OCTOBER 23, 1944: BATTLE OF LEYTE GULF BEGINS
In March 1942 US General Douglas MacArthur had been changing trains at Terowie, 220km from Adelaide, when he gave his famous impromptu speech about Allied strategy. In it he talked about the relief of the Philippines being a priority, uttering his best known quote: “I shall return”. On October 20, 1944 he finally made good on that promise, as troops stormed ashore at Leyte, followed later by MacArthur who announced “People of the Philippines: I have returned”.
US General Douglas MacArthur wades ashore on Leyte Island.
But the landings were a signal for the Japanese to launch “Sho-Go” (Operation Victory), a huge attack force fleet, to try to prevent the Philippines being liberated. If the Allies captured the Philippines they could cut off energy supplies coming from Japanese possessions to the south. It was a last-ditch effort by the Japanese to stop what looked like certain defeat. When the emperor’s fleet engaged Allied ships from the US and Australia from October 23-26 it was the biggest naval battle in history. Known as the battle of Leyte Gulf, it involved nearly 400 ships and hundreds of thousands of naval personnel. The battle crippled the Japanese fleet and opened the way to an Allied victory, but it also revealed a terrible new Japanese weapon.
In July 1944 US president Franklin Roosevelt had called MacArthur and Admiral Chester Nimitz, the heads of the army and the navy in the Pacific, to a meeting in Hawaii to plan the next phase of action against the Japanese.
The Allied forces assemble before the battle.
Nimitz favoured the capture of Formosa (Taiwan), bringing them close to the Japanese mainland. But MacArthur argued for the liberation of the Philippines because of its strategic value in cutting of the Japanese from their fuel supplies from the Dutch East Indies.
Despite allegations that the Philippines had a primarily political value, MacArthur’s argument won out. MacArthur was there to command the land troops, personally wading ashore, while Admiral William Halsey commanded the 3rd fleet to take on the Japanese navy.
As Allied troops landed on October 20, the Japanese set in motion their plan to thwart the attack. It involved sending a “First Attack Force”, the major attack thrust, commanded by Admiral Takeo Kurita across the Mindanao Sea, via the Surigao Strait to the south, while a decoy force under Vice-Admiral Jisaburo Ozawa, with Japan’s four remaining aircraft carriers as bait, would try to lure the US fleet away from the San Bernardino Strait, sailing across the Sibuyen Sea to the north.
In the days before the Kurita’s fleet arrived the Japanese were already causing havoc, unleashing what proved to be a hint of a new tactic. On October 21 HMAS Australia was struck by an explosives-packed Japanese aircraft, deliberately flown into the bridge. Captain Emile Deschaineux was among the 30 crew killed, or fatally injured. It was a foretaste of things to come.
The USS St Louis explodes after a kamikaze attack during the Battle of Leyte Gulf
On October 23 two US submarines discovered the First Attack Force, sinking two cruisers and damaging a third ship.
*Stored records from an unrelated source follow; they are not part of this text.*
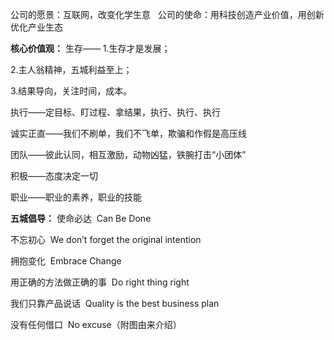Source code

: 公司的愿景：互联网，改变化学生意
 
公司的使命：用科技创造产业价值，用创新优化产业生态
 
**核心价值观：**
生存——
1.生存才是发展；

2.主人翁精神，五城利益至上；

3.结果导向，关注时间，成本。

执行——定目标、盯过程、拿结果，执行、执行、执行

诚实正直——我们不刷单，我们不飞单，欺骗和作假是高压线

团队——彼此认同，相互激励，动物凶猛，铁腕打击“小团体”

积极——态度决定一切

职业——职业的素养，职业的技能
 
**五城倡导：**
使命必达  Can Be Done

不忘初心  We don’t forget the original intention

拥抱变化  Embrace Change

用正确的方法做正确的事  Do right thing right

我们只靠产品说话  Quality is the best business plan

没有任何借口  No excuse（附图由来介绍）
The battle was on.
On October 24 Halsey’s aircraft engaged another prong of the attack, sinking a battleship, but also losing a carrier to an air attack sent from nearby Luzon.
But Halsey was enticed by the decoy force and steamed north, wasting time pursuing the Japanese carriers.This left the San Bernardino Strait unguarded and exposed the remains of the Allied fleet, allowing the First Attack Force to inflict heavy damage.
However Allied air superiority prevented the Japanese from entering the strait. Halsey’s miscalculation would result in some bad blood between Kinkaid and Halsey. After Halsey destroyed the Japanese carriers the decoy fleet withdrew and Halsey responded to calls for help from Kinkaid.
Army nurses work in a church converted to a hospital for the wounded on Leyte Island.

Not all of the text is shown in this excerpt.